▶ Problem:
Could you filter the listing for lines with the word "void" and return them?

□ □ □

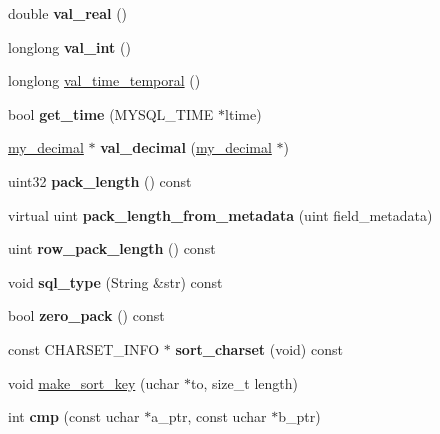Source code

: \begin{DoxyCompactItemize}
\item 
\mbox{\label{classField__timef_afe971c9ea8ef709187ff3db21280a644}} 
double {\bfseries val\+\_\+real} ()
\item 
\mbox{\label{classField__timef_a0406616122503d67fd4d5de9c8be9484}} 
longlong {\bfseries val\+\_\+int} ()
\item 
longlong \mbox{\hyperlink{classField__timef_a03db4df3722b7e0292b84b982de342e3}{val\+\_\+time\+\_\+temporal}} ()
\item 
\mbox{\label{classField__timef_a1a14617a49aa7f281dc32df631f8e740}} 
bool {\bfseries get\+\_\+time} (M\+Y\+S\+Q\+L\+\_\+\+T\+I\+ME $\ast$ltime)
\item 
\mbox{\label{classField__timef_a13999680393a7e55a321b1f06aee4ea1}} 
\mbox{\hyperlink{classmy__decimal}{my\+\_\+decimal}} $\ast$ {\bfseries val\+\_\+decimal} (\mbox{\hyperlink{classmy__decimal}{my\+\_\+decimal}} $\ast$)
\item 
\mbox{\label{classField__timef_ad5e1d63aee3f3af0f11af214836fed66}} 
uint32 {\bfseries pack\+\_\+length} () const
\item 
\mbox{\label{classField__timef_a5dcc1aac87fdc184ff0c33af4c27c292}} 
virtual uint {\bfseries pack\+\_\+length\+\_\+from\+\_\+metadata} (uint field\+\_\+metadata)
\item 
\mbox{\label{classField__timef_ad12feff45400eafc7594107594926b9c}} 
uint {\bfseries row\+\_\+pack\+\_\+length} () const
\item 
\mbox{\label{classField__timef_a46b2570e0b597d4818b5af5e32cde73b}} 
void {\bfseries sql\+\_\+type} (String \&str) const
\item 
\mbox{\label{classField__timef_ad2d3152f410135b590081ebdcb1263cb}} 
bool {\bfseries zero\+\_\+pack} () const
\item 
\mbox{\label{classField__timef_aed776558f1922cb509778a0989d71e19}} 
const C\+H\+A\+R\+S\+E\+T\+\_\+\+I\+N\+FO $\ast$ {\bfseries sort\+\_\+charset} (void) const
\item 
void \mbox{\hyperlink{classField__timef_a44d73ae1b0cb65c1f269a5a2c60acb29}{make\+\_\+sort\+\_\+key}} (uchar $\ast$to, size\+\_\+t length)
\item 
\mbox{\label{classField__timef_abcf446be45c04e502639ce1032528a27}} 
int {\bfseries cmp} (const uchar $\ast$a\+\_\+ptr, const uchar $\ast$b\+\_\+ptr)
\end{DoxyCompactItemize}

□ □ □

▶ Response area:
void {\bfseries sql\+\_\+type} (String \&str) const
const C\+H\+A\+R\+S\+E\+T\+\_\+\+I\+N\+FO $\ast$ {\bfseries sort\+\_\+charset} (void) const
void \mbox{\hyperlink{classField__timef_a44d73ae1b0cb65c1f269a5a2c60acb29}{make\+\_\+sort\+\_\+key}} (uchar $\ast$to, size\+\_\+t length)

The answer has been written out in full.